Feria. Verde. Memoria libre. San Jerónimo Emiliano (Blanco).
Santa Josefina Bakhita, virgen (Blanco).
Gén 2, 4b-9. 15-17; Sal 103, 1-2ª. 27-30.
Evangelio según San Marcos 7, 14-23
Jesús, llamando otra vez a la gente, les dijo: «Escúchenme todos y entiéndanlo bien. Ninguna cosa externa que entra en el hombre puede mancharlo; lo que lo hace impuro es aquello que sale del hombre. ¡Si alguien tiene oídos para oír, que oiga!». Cuando se apartó de la multitud y entró en la casa, sus discípulos le preguntaron por el sentido de esa parábola. El les dijo: «¿Ni siquiera ustedes son capaces de comprender? ¿No saben que nada de lo que entra de afuera en el hombre puede mancharlo, porque eso no va al corazón sino al vientre, y después se elimina en lugares retirados?». Así Jesús declaraba que eran puros todos los alimentos. Luego agregó: «Lo que sale del hombre es lo que lo hace impuro. Porque es del interior, del corazón de los hombres, de donde provienen las malas intenciones, las fornicaciones, los robos, los homicidios, los adulterios, la avaricia, la maldad, los engaños, las deshonestidades, la envidia, la difamación, el orgullo, el desatino. Todas estas cosas malas proceden del interior y son las que manchan al hombre»
Ser mirado
Parece que, en definitiva, todo es cuestión de una “simple” mirada. Si nos miraron o no, si nos prestaron atención o no, si nos comprendieron o no, si pudieron captar en mis ojos aquel deseo profundo que no se puede expresar con palabras. ¡Cuán profundo es el deseo de ser amado y cuánta necesidad existe de encontrar alguien a quien amar!

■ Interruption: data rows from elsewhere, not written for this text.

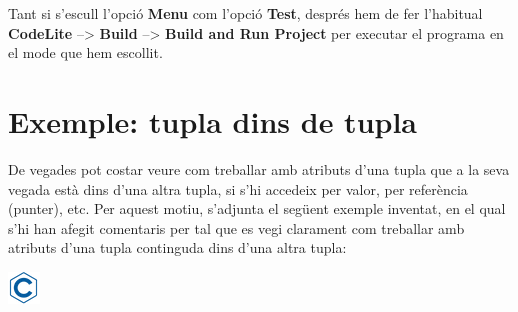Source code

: \documentclass[]{book}
\begin{document}
Tant si s'escull l'opció \textbf{Menu} com l'opció \textbf{Test},
després hem de fer l'habitual \textbf{CodeLite} --\textgreater{}
\textbf{Build} --\textgreater{} \textbf{Build and Run Project} per
executar el programa en el mode que hem escollit.

\section{Exemple: tupla dins de
tupla}\label{exemple-tupla-dins-de-tupla}

De vegades pot costar veure com treballar amb atributs d'una tupla que a
la seva vegada està dins d'una altra tupla, si s'hi accedeix per valor,
per referència (punter), etc. Per aquest motiu, s'adjunta el següent
exemple inventat, en el qual s'hi han afegit comentaris per tal que es
vegi clarament com treballar amb atributs d'una tupla continguda dins
d'una altra tupla:

\includegraphics{./img/c.png}
\end{document}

Una mirada tiene el poder para transmitir lo que las palabras muchas veces no pueden comunicar. Basta con mirar a los ojos a una persona para darse cuenta de ello. Ellos son las ventanas del alma, como hemos oído decir muchas veces, pero también son el espejo donde nos reflejamos, donde a veces nos reconocemos a nosotros mismos. A través de una simple mirada podemos dar y recibir amor, aceptación, respeto y valoración.

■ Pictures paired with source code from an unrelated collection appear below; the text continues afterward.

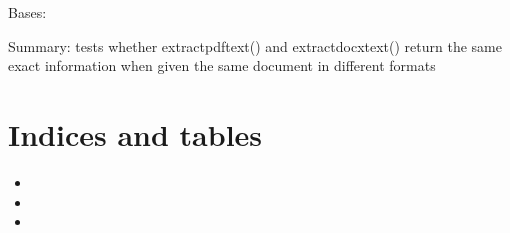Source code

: \documentclass[letterpaper,10pt,english]{sphinxmanual}
\begin{document}
\begin{fulllineitems}
\label{\detokenize{unit_tests:unit_tests.test_pdfanddocxarereadthesame.TestEnsurepdfanddocxarereadthesame}}
Bases: 

\begin{fulllineitems}
\label{\detokenize{unit_tests:unit_tests.test_pdfanddocxarereadthesame.TestEnsurepdfanddocxarereadthesame.test_ensurepdfanddocarereadthesame}}
Summary: tests whether extractpdftext() and extractdocxtext() return 
the same exact information when given the same document in different formats

\end{fulllineitems}


\end{fulllineitems}



\chapter{Indices and tables}
\label{\detokenize{index:indices-and-tables}}\begin{itemize}
\item {} 

\item {} 

\item {} 

\end{itemize}
\end{document}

Una simple mirada tiene la fuerza y el poder para salvar, pero también para condenar. Solo con mirar podemos transmitir ánimo para levantar a quién ha tropezado y caído, pero también podemos hundir y humillar.
Desde pequeños las miradas nos han marcado, bastaba con mirar a los ojos a papá o mamá para entender lo que querían. Aquellas miradas nos marcaron, nos hicieron entender cuáles eran los límites que no se podían atravesar, nos enseñaron a hacer silencio, nos indicaron cuando comenzar con algo y, sobre todo, nos expresaron amor. Pero también vimos en ellos, tristeza y desilusión. En la mirada de nuestros padres aprendimos a leer las intenciones que hay en el corazón.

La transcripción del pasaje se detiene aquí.